TO DO: All of the entries must be reproduced exactly, with no images carried over.
------ THE DATA ------
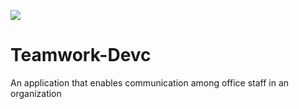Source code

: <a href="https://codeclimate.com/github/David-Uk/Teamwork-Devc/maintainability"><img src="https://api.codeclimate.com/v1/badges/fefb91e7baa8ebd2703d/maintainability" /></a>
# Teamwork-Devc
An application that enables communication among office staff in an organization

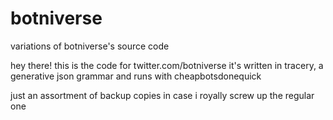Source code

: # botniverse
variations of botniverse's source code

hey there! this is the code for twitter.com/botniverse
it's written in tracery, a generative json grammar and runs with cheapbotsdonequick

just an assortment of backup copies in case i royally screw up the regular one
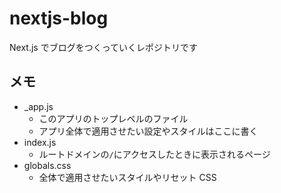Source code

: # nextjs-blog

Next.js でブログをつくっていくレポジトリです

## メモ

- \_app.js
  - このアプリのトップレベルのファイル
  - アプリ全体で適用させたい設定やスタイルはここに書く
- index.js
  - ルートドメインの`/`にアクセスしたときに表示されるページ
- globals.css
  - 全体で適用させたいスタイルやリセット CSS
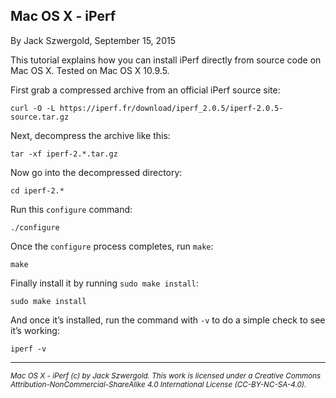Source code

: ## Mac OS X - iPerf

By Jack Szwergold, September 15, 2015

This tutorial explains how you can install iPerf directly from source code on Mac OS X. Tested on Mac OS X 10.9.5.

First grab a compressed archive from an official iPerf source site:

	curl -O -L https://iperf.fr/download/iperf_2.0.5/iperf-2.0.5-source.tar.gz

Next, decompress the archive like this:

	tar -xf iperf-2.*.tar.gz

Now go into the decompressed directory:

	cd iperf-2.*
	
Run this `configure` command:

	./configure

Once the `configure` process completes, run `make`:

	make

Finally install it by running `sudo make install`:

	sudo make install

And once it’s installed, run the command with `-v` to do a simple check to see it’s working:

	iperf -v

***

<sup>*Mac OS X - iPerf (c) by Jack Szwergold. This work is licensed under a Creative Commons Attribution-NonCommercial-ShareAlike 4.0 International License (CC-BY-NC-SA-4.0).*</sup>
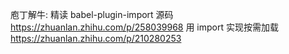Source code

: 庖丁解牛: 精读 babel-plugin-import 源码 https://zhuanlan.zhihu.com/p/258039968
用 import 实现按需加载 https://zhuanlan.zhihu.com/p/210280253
------
RESPONSE TO THE TASK:
Source code

: <a href="https://codeclimate.com/github/David-Uk/Teamwork-Devc/maintainability"><img src="https://api.codeclimate.com/v1/badges/fefb91e7baa8ebd2703d/maintainability" /></a>
# Teamwork-Devc
An application that enables communication among office staff in an organization

Source code

: # botniverse
variations of botniverse's source code

hey there! this is the code for twitter.com/botniverse
it's written in tracery, a generative json grammar and runs with cheapbotsdonequick

just an assortment of backup copies in case i royally screw up the regular one
Source code

: # nextjs-blog

Next.js でブログをつくっていくレポジトリです

## メモ

- \_app.js
  - このアプリのトップレベルのファイル
  - アプリ全体で適用させたい設定やスタイルはここに書く
- index.js
  - ルートドメインの`/`にアクセスしたときに表示されるページ
- globals.css
  - 全体で適用させたいスタイルやリセット CSS
Source code

: ## Mac OS X - iPerf

By Jack Szwergold, September 15, 2015

This tutorial explains how you can install iPerf directly from source code on Mac OS X. Tested on Mac OS X 10.9.5.

First grab a compressed archive from an official iPerf source site:

	curl -O -L https://iperf.fr/download/iperf_2.0.5/iperf-2.0.5-source.tar.gz

Next, decompress the archive like this:

	tar -xf iperf-2.*.tar.gz

Now go into the decompressed directory:

	cd iperf-2.*
	
Run this `configure` command:

	./configure

Once the `configure` process completes, run `make`:

	make

Finally install it by running `sudo make install`:

	sudo make install

And once it’s installed, run the command with `-v` to do a simple check to see it’s working:

	iperf -v

***

<sup>*Mac OS X - iPerf (c) by Jack Szwergold. This work is licensed under a Creative Commons Attribution-NonCommercial-ShareAlike 4.0 International License (CC-BY-NC-SA-4.0).*</sup>
Source code

: 庖丁解牛: 精读 babel-plugin-import 源码 https://zhuanlan.zhihu.com/p/258039968
用 import 实现按需加载 https://zhuanlan.zhihu.com/p/210280253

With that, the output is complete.